Saif gave Griffin a puzzled look, but got up from his chair.
Less than two minutes later, he was back. Griffin had suspected that might happen, so he stood in the kitchen blocking the doorway to the back porch.
Saif tried to step around him. “I need to get something on the back porch. I left my laptop-”
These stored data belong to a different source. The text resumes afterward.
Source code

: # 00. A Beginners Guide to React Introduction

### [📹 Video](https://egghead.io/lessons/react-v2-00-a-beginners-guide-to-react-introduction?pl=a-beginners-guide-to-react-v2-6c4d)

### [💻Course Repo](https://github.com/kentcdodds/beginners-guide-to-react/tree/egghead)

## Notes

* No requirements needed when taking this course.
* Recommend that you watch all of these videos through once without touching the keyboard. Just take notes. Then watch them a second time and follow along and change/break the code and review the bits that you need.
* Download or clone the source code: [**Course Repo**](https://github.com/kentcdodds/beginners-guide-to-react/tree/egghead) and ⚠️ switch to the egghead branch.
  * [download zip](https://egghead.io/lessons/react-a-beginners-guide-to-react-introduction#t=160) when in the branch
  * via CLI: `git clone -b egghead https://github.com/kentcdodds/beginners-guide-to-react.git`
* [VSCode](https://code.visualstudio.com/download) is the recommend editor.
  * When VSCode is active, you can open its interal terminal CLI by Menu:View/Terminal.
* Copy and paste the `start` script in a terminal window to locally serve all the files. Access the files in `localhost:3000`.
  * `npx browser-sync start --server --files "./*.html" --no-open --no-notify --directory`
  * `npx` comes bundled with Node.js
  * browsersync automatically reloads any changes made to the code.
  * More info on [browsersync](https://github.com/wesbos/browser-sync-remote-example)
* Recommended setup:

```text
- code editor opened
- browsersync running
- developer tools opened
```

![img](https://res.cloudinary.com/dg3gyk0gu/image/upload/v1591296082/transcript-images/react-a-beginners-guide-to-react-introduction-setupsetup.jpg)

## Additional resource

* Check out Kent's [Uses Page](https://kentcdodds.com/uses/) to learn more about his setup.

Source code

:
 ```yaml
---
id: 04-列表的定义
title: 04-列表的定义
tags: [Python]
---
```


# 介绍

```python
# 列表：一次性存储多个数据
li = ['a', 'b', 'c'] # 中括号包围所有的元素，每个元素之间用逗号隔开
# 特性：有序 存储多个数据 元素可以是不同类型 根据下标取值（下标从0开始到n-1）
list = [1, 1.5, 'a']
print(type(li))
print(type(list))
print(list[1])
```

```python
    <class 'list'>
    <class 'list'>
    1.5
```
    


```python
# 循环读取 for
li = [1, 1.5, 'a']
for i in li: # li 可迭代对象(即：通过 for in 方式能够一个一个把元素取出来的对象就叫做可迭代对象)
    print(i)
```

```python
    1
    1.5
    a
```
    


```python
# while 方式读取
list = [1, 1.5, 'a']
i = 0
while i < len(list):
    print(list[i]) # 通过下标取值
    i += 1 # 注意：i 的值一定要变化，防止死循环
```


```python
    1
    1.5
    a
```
“No you don’t,” Griffin said. He crossed his arms and continued to block Saif’s path. “You’re looking for a chance to back out. What’s her name?”
“Janice Singh.”
“And that’s as far as you got, I bet.”
“Didn’t you see her, Griffin? She’s gorgeous.”
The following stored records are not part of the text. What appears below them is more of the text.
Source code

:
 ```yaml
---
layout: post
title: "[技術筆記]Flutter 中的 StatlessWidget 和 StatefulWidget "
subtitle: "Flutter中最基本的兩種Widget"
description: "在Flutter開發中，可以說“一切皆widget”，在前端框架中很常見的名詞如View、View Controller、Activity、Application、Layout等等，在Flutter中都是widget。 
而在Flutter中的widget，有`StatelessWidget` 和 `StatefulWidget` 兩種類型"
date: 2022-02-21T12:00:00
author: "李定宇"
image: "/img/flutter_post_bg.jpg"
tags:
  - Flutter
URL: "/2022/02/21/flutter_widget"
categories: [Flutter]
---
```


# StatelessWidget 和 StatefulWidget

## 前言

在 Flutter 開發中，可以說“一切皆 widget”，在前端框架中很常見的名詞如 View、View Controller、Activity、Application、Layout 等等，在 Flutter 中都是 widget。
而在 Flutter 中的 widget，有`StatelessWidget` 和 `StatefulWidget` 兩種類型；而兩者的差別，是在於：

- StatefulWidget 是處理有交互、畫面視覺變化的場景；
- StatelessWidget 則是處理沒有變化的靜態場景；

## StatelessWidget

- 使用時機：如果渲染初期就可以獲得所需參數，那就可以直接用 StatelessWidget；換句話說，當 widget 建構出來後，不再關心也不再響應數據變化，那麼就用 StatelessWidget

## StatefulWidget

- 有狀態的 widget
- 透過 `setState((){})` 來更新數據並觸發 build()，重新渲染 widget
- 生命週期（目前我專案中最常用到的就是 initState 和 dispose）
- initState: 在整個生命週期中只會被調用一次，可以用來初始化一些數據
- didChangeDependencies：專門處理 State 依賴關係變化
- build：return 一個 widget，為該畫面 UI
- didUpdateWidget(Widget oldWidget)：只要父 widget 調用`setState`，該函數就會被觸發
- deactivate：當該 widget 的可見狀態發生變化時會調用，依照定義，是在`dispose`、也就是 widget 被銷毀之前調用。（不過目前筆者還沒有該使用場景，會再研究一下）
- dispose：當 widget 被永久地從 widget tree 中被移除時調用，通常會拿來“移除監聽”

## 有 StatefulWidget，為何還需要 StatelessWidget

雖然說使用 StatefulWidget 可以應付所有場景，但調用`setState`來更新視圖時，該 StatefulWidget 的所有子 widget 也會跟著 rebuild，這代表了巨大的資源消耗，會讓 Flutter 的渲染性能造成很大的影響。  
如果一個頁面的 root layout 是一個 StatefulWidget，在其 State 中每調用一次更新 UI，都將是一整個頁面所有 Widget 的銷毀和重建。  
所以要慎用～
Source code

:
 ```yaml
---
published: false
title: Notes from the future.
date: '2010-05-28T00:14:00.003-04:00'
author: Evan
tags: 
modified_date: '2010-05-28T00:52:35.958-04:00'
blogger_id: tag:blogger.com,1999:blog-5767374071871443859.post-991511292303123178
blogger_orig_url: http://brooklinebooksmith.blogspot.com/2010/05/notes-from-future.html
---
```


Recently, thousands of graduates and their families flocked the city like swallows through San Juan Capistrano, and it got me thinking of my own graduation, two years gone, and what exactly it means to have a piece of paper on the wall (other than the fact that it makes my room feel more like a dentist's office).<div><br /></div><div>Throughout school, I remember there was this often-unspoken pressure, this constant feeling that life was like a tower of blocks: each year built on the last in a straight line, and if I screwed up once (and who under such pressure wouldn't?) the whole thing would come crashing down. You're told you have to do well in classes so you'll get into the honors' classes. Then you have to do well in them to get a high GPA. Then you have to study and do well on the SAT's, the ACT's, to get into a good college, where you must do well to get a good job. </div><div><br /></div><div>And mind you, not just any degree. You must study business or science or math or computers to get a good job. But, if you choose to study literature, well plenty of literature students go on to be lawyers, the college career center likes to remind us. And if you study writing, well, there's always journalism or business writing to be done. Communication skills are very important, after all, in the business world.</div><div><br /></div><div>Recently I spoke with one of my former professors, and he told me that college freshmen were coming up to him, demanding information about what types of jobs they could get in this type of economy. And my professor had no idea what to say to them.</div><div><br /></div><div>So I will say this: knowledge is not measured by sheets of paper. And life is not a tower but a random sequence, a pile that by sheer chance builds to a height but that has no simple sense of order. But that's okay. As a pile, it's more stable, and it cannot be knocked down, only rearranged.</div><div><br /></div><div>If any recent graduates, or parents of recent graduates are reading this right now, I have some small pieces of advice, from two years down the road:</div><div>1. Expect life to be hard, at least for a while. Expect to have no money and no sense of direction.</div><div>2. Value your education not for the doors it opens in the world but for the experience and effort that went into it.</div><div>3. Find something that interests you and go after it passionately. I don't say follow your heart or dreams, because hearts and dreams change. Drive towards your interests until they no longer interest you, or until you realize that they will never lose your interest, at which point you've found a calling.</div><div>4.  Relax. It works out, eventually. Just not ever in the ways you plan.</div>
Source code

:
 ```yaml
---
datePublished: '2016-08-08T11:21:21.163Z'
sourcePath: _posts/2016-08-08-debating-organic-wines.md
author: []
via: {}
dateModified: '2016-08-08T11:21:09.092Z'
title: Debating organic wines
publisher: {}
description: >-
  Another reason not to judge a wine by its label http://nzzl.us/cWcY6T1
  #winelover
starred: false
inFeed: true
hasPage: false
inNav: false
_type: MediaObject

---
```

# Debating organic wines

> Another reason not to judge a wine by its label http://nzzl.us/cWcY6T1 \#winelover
“I noticed. And what did you tell the gorgeous Janice?”
“I told her I’d be right back.”
Everyone edged into the dining room to look through the bay window at the woman on the porch. She was checking her watch.
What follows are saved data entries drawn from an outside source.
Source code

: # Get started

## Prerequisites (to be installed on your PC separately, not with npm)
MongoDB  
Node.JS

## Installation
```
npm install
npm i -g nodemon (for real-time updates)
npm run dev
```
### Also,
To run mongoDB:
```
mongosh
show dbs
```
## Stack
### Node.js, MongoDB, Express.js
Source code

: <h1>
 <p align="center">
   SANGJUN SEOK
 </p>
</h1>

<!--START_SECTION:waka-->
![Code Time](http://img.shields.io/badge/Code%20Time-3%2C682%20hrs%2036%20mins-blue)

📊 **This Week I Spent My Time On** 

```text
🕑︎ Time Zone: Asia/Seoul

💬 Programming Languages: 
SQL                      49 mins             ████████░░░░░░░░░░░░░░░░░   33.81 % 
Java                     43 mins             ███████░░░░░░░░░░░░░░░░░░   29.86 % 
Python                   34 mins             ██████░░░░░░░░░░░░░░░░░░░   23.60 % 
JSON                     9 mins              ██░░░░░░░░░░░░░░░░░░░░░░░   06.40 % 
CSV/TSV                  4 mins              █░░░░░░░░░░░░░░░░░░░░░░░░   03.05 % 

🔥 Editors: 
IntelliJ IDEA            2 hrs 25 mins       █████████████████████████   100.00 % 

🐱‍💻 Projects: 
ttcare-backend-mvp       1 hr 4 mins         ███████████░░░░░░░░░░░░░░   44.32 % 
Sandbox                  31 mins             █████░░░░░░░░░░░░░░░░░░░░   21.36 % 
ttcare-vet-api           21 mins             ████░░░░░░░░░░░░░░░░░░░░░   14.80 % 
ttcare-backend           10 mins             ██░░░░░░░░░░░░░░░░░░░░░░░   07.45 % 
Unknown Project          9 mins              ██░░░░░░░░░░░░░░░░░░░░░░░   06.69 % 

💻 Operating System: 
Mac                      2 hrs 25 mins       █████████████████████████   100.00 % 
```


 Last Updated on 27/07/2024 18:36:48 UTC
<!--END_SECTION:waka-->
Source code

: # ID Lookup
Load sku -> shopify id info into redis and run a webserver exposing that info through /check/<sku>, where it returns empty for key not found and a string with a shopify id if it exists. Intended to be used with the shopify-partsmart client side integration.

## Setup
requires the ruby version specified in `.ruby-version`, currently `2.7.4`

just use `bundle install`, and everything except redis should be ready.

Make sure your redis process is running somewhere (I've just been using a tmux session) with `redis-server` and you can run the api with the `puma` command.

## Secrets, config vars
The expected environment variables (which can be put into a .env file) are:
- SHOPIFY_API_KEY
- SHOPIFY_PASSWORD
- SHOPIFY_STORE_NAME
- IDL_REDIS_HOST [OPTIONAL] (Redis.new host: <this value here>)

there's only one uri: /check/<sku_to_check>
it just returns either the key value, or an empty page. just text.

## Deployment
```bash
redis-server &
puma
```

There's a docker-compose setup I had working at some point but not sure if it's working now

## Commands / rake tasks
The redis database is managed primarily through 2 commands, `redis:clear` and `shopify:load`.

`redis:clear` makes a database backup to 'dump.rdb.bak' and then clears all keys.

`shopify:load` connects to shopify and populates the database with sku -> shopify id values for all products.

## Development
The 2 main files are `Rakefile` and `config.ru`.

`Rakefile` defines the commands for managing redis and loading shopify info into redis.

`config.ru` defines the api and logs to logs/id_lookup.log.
“You’re being rude, Saif,” Annie told him. “Get back out there.”
Saif looked Griffin full in the face and his panic was nearing melt down. “What do I say to her?”
“Thank her for coming by.”
“Right.”
“And whatever you do, don’t forget to tell her you’ll see her again.”
“Right.”
“And, Saif?”
“What? What?”
“Try not to let her see you drool.”
TWENTY-FIVE
June 20
4:00 pm
Miriam Freitag lived on the fourth floor of a Tudor-ish apartment building on Park Heights Avenue, just outside the Baltimore City line. Griffin and Annie knocked on Miriam’s door on a humid Saturday afternoon precisely at four o’clock. Griffin’s sense of Miriam was that she was a woman who expected punctuality.
She must have been lurking behind the door because she answered the knock immediately, letting loose a demanding, “Who is it?” There was nothing frail or demure about Miriam Freitag’s voice.
“It’s me, Ms. Freitag. Griffin Gilmore,” he called back. “You remember, Ms. Freitag? You and I spoke on the phone. I’m with Estate Evaluators. I want to ask you some questions about the estate of Hans Baeder. Can we come in?”
What if Miriam changed her mind about seeing him? Griffin had no idea what he’d do if she kept the door closed. She didn’t; the door slid open. But she kept the chain latched.
“Who’s this then?” she asked, waving a thumb in Annie’s direction.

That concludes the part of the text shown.